"File Delete" operations in Windows Explorer not cached by vfs cache?

What is the problem you are having with rclone?

I am working with a mounted remote of type crypt that is located on a subfolder on a Google Drive (see command line below).

So far the vfs cache seems to work great for file read and write operations, but whenever I delete files interactively in Windows Explorer, that operation does not appear to be cached.

As an example I recently deleted a directory tree containing a few thousand files and directories on my google-workspace-vault: remote in Windows Explorer and that delete operation proceeded at the rate of about 1-2 files per second (according to the Windows Progress Indicator).

Am I missing a parameter that would also cache/buffer interactive file delete operations or is this simply not implemented? I realize that there might be more performant ways to accomplish this task of mass file deletion (perhaps via direct rclone commands?), but I'm enjoying the seamless integration into Explorer and would prefer to work through the Windows UI.

Just to be clear I don't care how long a cached delete operation might take in the background, it would just be nice to have the "interactive" part of the deletion finish quicker than it does in my current configuration.
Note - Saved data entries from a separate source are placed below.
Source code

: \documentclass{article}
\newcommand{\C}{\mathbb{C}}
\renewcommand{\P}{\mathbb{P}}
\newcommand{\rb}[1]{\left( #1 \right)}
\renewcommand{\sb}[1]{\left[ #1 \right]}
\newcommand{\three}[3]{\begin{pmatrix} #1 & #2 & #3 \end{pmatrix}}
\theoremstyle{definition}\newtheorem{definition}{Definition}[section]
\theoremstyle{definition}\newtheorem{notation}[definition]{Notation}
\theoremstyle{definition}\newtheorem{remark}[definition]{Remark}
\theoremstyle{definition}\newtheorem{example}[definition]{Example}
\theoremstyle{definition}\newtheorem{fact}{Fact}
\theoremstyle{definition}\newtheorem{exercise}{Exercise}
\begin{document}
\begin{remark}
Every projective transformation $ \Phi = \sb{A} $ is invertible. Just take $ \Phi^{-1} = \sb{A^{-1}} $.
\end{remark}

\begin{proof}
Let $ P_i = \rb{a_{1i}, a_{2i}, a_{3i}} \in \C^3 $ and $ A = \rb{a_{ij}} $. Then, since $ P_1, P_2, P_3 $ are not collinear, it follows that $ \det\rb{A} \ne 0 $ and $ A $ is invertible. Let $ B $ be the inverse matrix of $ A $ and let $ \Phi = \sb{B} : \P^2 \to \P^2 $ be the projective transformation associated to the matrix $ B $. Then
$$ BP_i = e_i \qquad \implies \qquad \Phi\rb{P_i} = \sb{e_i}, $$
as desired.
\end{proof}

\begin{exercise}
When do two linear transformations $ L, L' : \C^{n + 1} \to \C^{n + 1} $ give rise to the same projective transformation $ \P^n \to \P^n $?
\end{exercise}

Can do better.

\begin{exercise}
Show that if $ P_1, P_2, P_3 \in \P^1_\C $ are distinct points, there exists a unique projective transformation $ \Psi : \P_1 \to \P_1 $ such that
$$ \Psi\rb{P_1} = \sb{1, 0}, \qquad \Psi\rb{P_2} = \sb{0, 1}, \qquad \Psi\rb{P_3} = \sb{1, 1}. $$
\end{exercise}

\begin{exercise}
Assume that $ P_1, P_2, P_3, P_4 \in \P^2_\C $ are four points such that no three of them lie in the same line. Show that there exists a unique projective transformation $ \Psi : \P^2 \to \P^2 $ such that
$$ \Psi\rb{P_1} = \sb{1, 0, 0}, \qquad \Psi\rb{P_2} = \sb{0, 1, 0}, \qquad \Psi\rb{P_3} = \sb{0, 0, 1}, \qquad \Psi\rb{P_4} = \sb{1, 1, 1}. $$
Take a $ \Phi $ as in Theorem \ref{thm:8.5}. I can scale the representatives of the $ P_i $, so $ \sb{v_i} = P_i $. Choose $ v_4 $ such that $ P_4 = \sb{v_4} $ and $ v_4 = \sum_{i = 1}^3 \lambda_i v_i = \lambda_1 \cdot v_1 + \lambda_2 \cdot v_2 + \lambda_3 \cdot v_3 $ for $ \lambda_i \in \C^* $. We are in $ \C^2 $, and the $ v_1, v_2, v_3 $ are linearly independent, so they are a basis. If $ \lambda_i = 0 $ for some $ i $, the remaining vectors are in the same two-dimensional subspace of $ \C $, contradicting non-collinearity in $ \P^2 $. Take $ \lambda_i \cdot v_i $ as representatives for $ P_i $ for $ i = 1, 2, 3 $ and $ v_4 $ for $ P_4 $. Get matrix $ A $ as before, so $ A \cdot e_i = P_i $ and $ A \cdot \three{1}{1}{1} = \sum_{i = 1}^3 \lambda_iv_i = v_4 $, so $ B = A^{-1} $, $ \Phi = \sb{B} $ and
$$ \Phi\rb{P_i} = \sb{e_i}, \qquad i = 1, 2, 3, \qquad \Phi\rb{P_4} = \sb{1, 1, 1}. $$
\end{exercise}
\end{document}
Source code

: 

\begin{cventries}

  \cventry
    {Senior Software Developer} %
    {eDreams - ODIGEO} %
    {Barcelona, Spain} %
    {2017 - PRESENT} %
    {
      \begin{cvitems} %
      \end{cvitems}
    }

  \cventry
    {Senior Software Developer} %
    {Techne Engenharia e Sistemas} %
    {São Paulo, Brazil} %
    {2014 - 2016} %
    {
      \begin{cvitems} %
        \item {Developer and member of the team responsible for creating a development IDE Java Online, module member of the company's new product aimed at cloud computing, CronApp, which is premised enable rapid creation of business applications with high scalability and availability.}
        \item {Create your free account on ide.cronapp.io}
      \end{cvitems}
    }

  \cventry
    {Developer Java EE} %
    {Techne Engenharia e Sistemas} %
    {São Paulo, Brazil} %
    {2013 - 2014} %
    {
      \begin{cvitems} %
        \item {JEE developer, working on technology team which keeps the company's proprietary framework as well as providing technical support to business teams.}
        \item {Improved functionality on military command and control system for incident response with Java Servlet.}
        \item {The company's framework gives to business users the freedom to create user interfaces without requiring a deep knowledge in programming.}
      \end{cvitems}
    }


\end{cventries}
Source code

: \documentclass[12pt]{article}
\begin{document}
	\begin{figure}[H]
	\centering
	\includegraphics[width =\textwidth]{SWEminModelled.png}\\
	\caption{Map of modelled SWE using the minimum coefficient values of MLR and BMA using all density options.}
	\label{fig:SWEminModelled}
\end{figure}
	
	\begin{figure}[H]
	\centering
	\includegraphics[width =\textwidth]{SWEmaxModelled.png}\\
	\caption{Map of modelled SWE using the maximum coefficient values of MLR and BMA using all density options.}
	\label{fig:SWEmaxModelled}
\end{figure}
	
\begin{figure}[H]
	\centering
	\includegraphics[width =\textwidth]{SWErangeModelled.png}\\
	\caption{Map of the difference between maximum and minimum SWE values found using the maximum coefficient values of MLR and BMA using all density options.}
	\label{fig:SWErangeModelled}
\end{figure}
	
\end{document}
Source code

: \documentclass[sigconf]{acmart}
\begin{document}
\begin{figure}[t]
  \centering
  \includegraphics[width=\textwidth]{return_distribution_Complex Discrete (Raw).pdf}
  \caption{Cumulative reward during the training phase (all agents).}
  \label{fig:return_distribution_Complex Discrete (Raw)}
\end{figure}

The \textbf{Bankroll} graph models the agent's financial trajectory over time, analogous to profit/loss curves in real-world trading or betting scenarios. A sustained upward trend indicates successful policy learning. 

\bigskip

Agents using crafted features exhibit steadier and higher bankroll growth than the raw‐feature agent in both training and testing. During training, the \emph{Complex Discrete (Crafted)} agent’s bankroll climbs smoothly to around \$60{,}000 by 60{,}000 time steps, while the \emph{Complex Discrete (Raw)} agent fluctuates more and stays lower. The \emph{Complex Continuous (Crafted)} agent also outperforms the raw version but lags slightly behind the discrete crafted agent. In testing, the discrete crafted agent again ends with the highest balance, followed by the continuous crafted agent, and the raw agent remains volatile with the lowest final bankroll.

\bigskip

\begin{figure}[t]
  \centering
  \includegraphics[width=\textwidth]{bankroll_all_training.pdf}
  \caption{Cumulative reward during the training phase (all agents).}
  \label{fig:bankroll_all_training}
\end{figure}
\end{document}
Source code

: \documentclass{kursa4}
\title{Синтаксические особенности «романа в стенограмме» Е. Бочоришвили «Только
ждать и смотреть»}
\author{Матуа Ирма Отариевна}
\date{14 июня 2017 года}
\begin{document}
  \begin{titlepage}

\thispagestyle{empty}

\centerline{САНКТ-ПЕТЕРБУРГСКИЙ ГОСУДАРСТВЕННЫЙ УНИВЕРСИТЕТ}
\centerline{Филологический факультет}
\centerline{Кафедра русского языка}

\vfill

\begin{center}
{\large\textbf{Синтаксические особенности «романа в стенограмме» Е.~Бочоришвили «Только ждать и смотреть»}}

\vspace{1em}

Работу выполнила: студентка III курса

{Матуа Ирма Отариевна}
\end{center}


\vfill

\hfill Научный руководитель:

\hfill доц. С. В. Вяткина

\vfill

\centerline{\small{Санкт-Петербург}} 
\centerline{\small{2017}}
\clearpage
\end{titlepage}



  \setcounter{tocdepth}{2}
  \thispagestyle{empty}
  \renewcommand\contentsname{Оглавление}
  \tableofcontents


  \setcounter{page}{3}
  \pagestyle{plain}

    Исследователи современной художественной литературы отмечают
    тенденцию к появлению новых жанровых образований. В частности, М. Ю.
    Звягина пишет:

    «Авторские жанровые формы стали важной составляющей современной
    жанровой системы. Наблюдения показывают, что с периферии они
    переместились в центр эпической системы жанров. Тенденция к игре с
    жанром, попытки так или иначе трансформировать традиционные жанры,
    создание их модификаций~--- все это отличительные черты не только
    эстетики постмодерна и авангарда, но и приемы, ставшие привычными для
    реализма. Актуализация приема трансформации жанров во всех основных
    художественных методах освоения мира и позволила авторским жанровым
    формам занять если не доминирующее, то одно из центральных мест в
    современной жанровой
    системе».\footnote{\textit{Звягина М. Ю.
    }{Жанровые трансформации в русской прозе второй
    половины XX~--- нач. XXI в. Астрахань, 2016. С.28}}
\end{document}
So can I do something to improve that?

What is your rclone version (output from rclone version)

rclone 1.57.0 for Windows/AMD64 (running on Windows 10 Pro 21H1, OS Build 19043.1348)

FWIW my WinFSP version is 1.9.21096

Which cloud storage system are you using? (eg Google Drive)

I'm accessing a mounted remote of type crypt that points to a subfolder on Google Drive (which comes with a Google Workspace account).

The command you were trying to run (eg rclone copy /tmp remote:tmp)

My mount command line is

rclone mount google-workspace-vault: V: --volname "Google Workspace RCrypt Vault" --drive-acknowledge-abuse --network-mode --vfs-cache-mode full --vfs-cache-max-size 64G --daemon-timeout 599s --bwlimit 1200k -v

The issue/observation itself happens during direct interaction (file deletion in Windows Explorer).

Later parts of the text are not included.